Josephine Baker was every bit a part of the Paris scene during "The Lost Generation" as Hemingway and Stein. Bolting the blatant and institutional racism in the United States she settled in Paris where she went on to great stage acclaim with such acts as her Banana Dance. It was only logical that her free spirit style make its way to film as she does here in Princess Tam Tam.
French writer Max de Mirecourt experiencing writers block and problems with his pre jet set wife decides to run off to Tunisia to get his groove back. Their he runs into lust for life Alwina (Baker) who celebrates the creature comforts with gleeful passion. Along with a friend he hatches a Pygmalion like plan to present Alwina as a Princess Tam Tam to French society and much to the ire of his wife who in turn is being seen around town with a maharajah on her arm.

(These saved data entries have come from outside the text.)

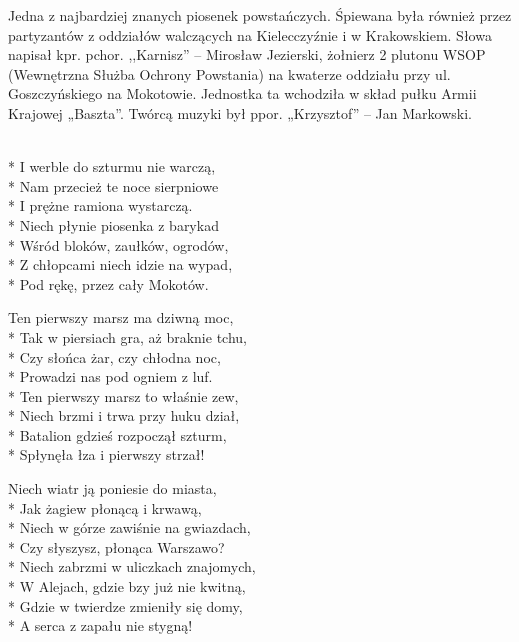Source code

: \begin{info}Jedna z najbardziej znanych piosenek powstańczych. Śpiewana była również przez partyzantów z oddziałów walczących na Kielecczyźnie i w Krakowskiem. Słowa napisał kpr. pchor. ,,Karnisz'' – Mirosław Jezierski, żołnierz 2 plutonu WSOP (Wewnętrzna Służba Ochrony Powstania) na kwaterze oddziału przy ul. Goszczyńskiego na Mokotowie. Jednostka ta wchodziła w skład pułku Armii Krajowej „Baszta”. Twórcą muzyki był ppor. „Krzysztof” – Jan Markowski.\end{info}

\begin{lyrics}[longestline={\vin Ten pierwszy marsz niech dzień po dniu,}]

\\*
I werble do szturmu nie warczą,\\*
Nam przecież te noce sierpniowe\\*
I prężne ramiona wystarczą.\\*
\smallskip
Niech płynie piosenka z barykad\\*
Wśród bloków, zaułków, ogrodów,\\*
Z chłopcami niech idzie na wypad,\\*
Pod rękę, przez cały Mokotów.

\vin Ten pierwszy marsz ma dziwną moc,\\*
\vin Tak w piersiach gra, aż braknie tchu,\\*
\vin Czy słońca żar, czy chłodna noc,\\*
\vin Prowadzi nas pod ogniem z luf.\\*
\smallskip
\vin Ten pierwszy marsz to właśnie zew,\\*
\vin Niech brzmi i trwa przy huku dział,\\*
\vin Batalion gdzieś rozpoczął szturm,\\*
\vin Spłynęła łza i pierwszy strzał!

Niech wiatr ją poniesie do miasta,\\*
Jak żagiew płonącą i krwawą,\\*
Niech w górze zawiśnie na gwiazdach,\\*
Czy słyszysz, płonąca Warszawo?\\*
\smallskip
Niech zabrzmi w uliczkach znajomych,\\*
W Alejach, gdzie bzy już nie kwitną,\\*
Gdzie w twierdze zmieniły się domy,\\*
A serca z zapału nie stygną!


\end{lyrics}
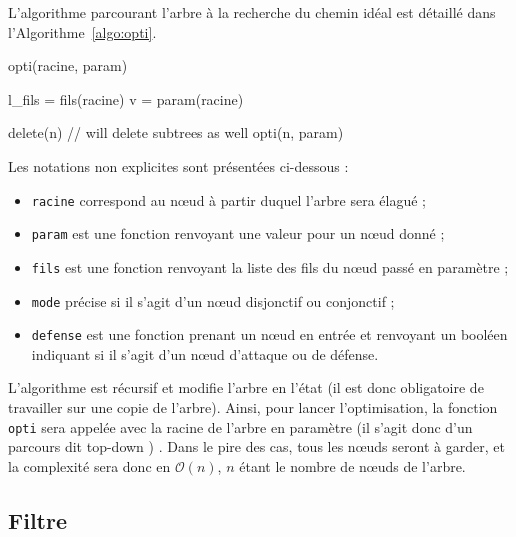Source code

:         L'algorithme parcourant l'arbre à la recherche du chemin idéal est détaillé dans l'Algorithme~\ref{algo:opti}.
        \begin{algorithm}[h!]
            \caption{opti(racine, param)}
            \label{algo:opti}
            \begin{algorithmic}
                \STATE l\_fils = fils(racine)
                    \RETURN
                \ENDIF
                \STATE
                    \STATE v = param(racine)

                            \STATE delete(n) // will delete subtrees as well
                        \ENDIF
                    \ENDFOR
                \ENDIF
                \STATE
                    \STATE opti(n, param)
                \ENDFOR
            \end{algorithmic}
        \end{algorithm}
        Les notations non explicites sont présentées ci-dessous :
        \begin{itemize}
            \item \verb|racine| correspond au nœud à partir duquel l'arbre sera élagué ;
            \item \verb|param| est une fonction renvoyant une valeur pour un nœud donné ;
            \item \verb|fils| est une fonction renvoyant la liste des fils du nœud passé en paramètre ;
            \item \verb|mode| précise si il s'agit d'un nœud disjonctif ou conjonctif ;
            \item \verb|defense| est une fonction prenant un nœud en entrée et renvoyant un booléen indiquant si il s'agit d'un nœud d'attaque ou de défense.
        \end{itemize}
        L'algorithme est récursif et modifie l'arbre en l'état (il est donc obligatoire de travailler sur une copie de l'arbre). 
        Ainsi, pour lancer l'optimisation, la fonction \verb|opti| sera appelée avec la racine de l'arbre en paramètre (il s'agit donc d'un parcours dit \og top-down \fg) . Dans le pire des cas, tous les nœuds seront à garder, et la complexité sera donc en $\mathcal{O}(n)$, $n$ étant le nombre de nœuds de l'arbre.

    \subsection{Filtre}
        \label{subsection:filtre} 

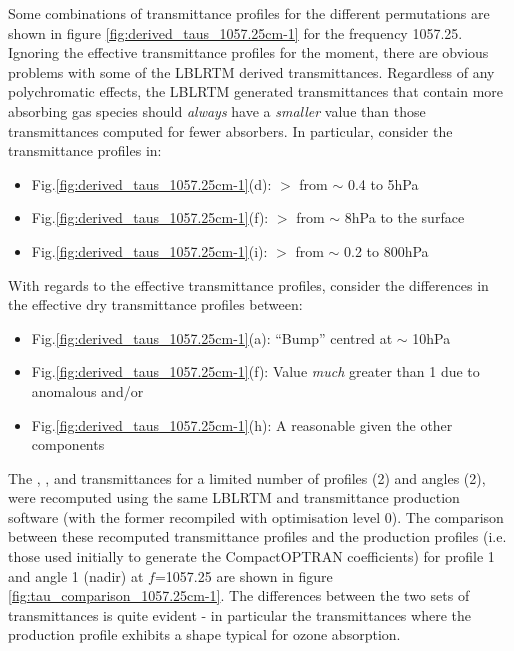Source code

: Some combinations of transmittance profiles for the different permutations are shown in figure \ref{fig:derived_taus_1057.25cm-1} for the frequency 1057.25\invcm. Ignoring the effective transmittance profiles for the moment, there are obvious problems with some of the LBLRTM derived transmittances. Regardless of any polychromatic effects, the LBLRTM generated transmittances that contain more absorbing gas species should \emph{always} have a \emph{smaller} value than those transmittances computed for fewer absorbers. In particular, consider the transmittance profiles in:
\begin{itemize}
  \item{Fig.\ref{fig:derived_taus_1057.25cm-1}(d):  $>$  from $\sim$ 0.4 to 5hPa}
  \item{Fig.\ref{fig:derived_taus_1057.25cm-1}(f):  $>$  from $\sim$ 8hPa to the surface}
  \item{Fig.\ref{fig:derived_taus_1057.25cm-1}(i):  $>$  from $\sim$ 0.2 to 800hPa}
\end{itemize}
With regards to the effective transmittance profiles, consider the differences in the effective dry transmittance profiles between:
\begin{itemize}
  \item{Fig.\ref{fig:derived_taus_1057.25cm-1}(a): ``Bump'' centred at $\sim$ 10hPa}
  \item{Fig.\ref{fig:derived_taus_1057.25cm-1}(f): Value \emph{much} greater than 1 due to anomalous  and/or }
  \item{Fig.\ref{fig:derived_taus_1057.25cm-1}(h): A reasonable  given the other components}
\end{itemize}
The , , and  transmittances for a limited number of profiles (2) and angles (2), were recomputed using the same LBLRTM and transmittance production software (with the former recompiled with optimisation level 0). The comparison between these recomputed transmittance profiles and the production profiles (i.e. those used initially to generate the CompactOPTRAN coefficients) for profile 1 and angle 1 (nadir) at $f$=1057.25\invcm{} are shown in figure \ref{fig:tau_comparison_1057.25cm-1}. The differences between the two sets of transmittances is quite evident - in particular the  transmittances where the production profile exhibits a shape typical for ozone absorption.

Strictly a showcase for Baker, Tam Tam does make some cursory observations about bias, class and materialism but it remains centered around Josephine's wild child to illustrate it. All the leads remain ancillary in her presence with her irresistible zest for life providing nearly all of the film's energy. She may not have the formal training of Isadora Duncan but her off the cuff tumblesault at some Tunisian ruins is as timeless as Duncan's iconic photograph without the pretense. Silly premise aside Princesse Tam Tam does afford the viewer an unfettered lengthy glance at one of the most unique icons of Paris between the wars.